If you’re like most graduate students, you’ve probably thought to yourself at one time or another, “I really hope I’m doing this whole grad school thing right.” Let it be known that you are not alone with these thoughts. If you’re concerned about wreaking havoc on your grad school career, or are just curious if you’re on the right track, authors Aaron Doyle and Kevin D. Haggerty are here to help. They have put together a fantastic little book aptly titled “57 Ways to Screw Up in Grad School: Perverse Professional Lessons for Graduate Students.

“57 Ways” is easy to read and fairly breezy — but don’t dismiss its thin stature and readability as a sign that it’s unhelpful. In fact, the advice within is incredibly insightful. First and foremost, the book is well-organized, and conveniently divided into sections focusing on different aspects of grad student life. Topics include finding the right school and mentor, pitfalls to avoid when dealing with peers, and managing the (seemingly fictional) work-life balance. Furthermore, the authors offer real-life examples to make situations relatable. Notably, the book does a good job of encompassing different levels of the grad school experience, from Master’s to Ph.D level advice. They also really cover the waterfront of ways to screw up. While this may seem daunting, it’s a necessary premise on which to base a book about grad school.

However, as a biomedical graduate student, I noticed one downside to “57 Ways.” It lacks attention to issues in biomedical Ph.D programs, and largely focuses on social science graduate programs. Both Doyle and Haggerty are trained as social scientists, so it’s not surprising that they would write largely about pitfalls in those programs. To really encompass all the ways to mess up in grad school, it would have been nice to include someone with a biomedical Ph.D as a third author. Although, this is a minor critique — a large amount of advice in the book still pertains to all Ph.D programs.  

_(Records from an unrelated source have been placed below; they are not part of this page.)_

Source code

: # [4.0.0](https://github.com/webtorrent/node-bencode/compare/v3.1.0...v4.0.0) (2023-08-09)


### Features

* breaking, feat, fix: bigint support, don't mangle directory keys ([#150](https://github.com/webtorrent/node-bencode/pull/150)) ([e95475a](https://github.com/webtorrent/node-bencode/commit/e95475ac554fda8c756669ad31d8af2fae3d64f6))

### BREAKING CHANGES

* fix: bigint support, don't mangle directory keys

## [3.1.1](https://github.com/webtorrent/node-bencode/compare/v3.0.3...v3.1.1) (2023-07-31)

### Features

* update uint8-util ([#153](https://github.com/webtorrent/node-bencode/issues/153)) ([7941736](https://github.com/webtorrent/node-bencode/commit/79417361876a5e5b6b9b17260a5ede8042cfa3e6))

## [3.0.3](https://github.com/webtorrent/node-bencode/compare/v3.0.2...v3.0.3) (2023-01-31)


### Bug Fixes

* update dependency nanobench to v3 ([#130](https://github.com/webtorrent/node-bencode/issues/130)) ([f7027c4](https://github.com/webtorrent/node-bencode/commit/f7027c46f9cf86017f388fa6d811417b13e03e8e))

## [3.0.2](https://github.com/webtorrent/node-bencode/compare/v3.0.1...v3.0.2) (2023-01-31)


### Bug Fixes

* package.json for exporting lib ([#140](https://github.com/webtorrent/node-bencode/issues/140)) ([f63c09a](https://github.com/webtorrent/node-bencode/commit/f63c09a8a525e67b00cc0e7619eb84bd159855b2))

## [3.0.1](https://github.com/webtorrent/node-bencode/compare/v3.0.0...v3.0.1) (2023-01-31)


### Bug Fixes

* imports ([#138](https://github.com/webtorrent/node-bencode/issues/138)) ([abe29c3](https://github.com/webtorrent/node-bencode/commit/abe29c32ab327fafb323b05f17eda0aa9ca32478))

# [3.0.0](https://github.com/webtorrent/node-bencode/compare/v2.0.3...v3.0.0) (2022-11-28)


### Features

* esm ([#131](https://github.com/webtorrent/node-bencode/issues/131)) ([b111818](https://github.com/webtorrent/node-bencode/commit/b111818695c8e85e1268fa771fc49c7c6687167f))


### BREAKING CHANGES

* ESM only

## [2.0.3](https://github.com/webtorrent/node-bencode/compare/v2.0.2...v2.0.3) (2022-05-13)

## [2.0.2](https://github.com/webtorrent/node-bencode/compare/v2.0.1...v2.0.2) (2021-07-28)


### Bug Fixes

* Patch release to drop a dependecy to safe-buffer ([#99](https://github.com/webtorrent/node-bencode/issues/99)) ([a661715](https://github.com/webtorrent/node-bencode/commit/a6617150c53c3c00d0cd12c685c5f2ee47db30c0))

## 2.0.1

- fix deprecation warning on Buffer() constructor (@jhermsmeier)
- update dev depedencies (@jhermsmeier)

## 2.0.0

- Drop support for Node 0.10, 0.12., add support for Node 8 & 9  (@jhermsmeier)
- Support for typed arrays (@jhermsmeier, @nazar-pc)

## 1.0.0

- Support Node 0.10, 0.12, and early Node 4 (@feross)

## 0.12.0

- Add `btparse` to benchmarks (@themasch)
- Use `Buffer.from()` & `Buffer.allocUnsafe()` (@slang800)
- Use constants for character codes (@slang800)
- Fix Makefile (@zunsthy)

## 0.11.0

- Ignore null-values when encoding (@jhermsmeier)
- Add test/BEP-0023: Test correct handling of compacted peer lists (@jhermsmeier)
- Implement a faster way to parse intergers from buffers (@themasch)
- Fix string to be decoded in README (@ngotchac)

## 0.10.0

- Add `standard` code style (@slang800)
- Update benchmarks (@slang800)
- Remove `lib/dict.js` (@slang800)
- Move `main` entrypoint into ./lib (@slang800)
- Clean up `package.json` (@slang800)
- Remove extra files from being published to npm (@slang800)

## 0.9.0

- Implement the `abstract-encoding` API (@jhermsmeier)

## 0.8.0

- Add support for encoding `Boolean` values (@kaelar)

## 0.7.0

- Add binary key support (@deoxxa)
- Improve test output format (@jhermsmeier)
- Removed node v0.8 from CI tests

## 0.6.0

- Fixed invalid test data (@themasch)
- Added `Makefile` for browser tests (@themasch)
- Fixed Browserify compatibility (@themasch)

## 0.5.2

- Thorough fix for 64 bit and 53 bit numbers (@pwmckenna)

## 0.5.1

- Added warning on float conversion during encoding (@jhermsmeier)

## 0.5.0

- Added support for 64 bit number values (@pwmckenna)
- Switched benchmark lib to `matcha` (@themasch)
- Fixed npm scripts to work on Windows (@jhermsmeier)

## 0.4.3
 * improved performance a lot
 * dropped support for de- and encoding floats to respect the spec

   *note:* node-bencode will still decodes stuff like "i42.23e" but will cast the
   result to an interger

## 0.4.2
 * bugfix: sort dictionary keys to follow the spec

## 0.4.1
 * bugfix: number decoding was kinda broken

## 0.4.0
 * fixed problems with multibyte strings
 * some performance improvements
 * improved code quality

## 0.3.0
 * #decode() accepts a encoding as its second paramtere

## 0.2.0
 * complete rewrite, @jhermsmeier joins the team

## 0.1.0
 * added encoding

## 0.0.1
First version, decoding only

Indeed, halfway through “57 Ways,” I found myself thinking, “Man, I wish I’d had this book when I was thinking of applying to grad school.” (Serendipitously, I managed to avoid most of the pitfalls described within.) Indeed, the book is largely intended for potential applicants and newly minted grad students who are trying to get a grip on grad school life. For instance, early parts of the book detail how important it is to select an advisor based on research interests, funding, and “best fit” rather than superficial reasons, such as how “trendy” they are. For most advanced students (2 years or more), this advice is either incredibly obvious or comes, tragically, too late. However, later parts of the book can be useful for upper-level students, particularly the sections detailing career advice, publishing dilemmas, and complex social situations.

Now, let’s face facts. You will screw up in grad school, no matter who you are, no matter what year or skill level. It’s almost guaranteed. However, reading “57 Ways” just might help you to avoid some of the many ways to mess up. While biomedical students may want to supplement their reading, I highly recommend “57 Ways to Screw Up in Grad School” for all grad students.

57 Ways to Screw Up in Grad School” is available to UNC students through the University Libraries, and to BBSP/Biomedical Sciences students through the TIBBS Career Library.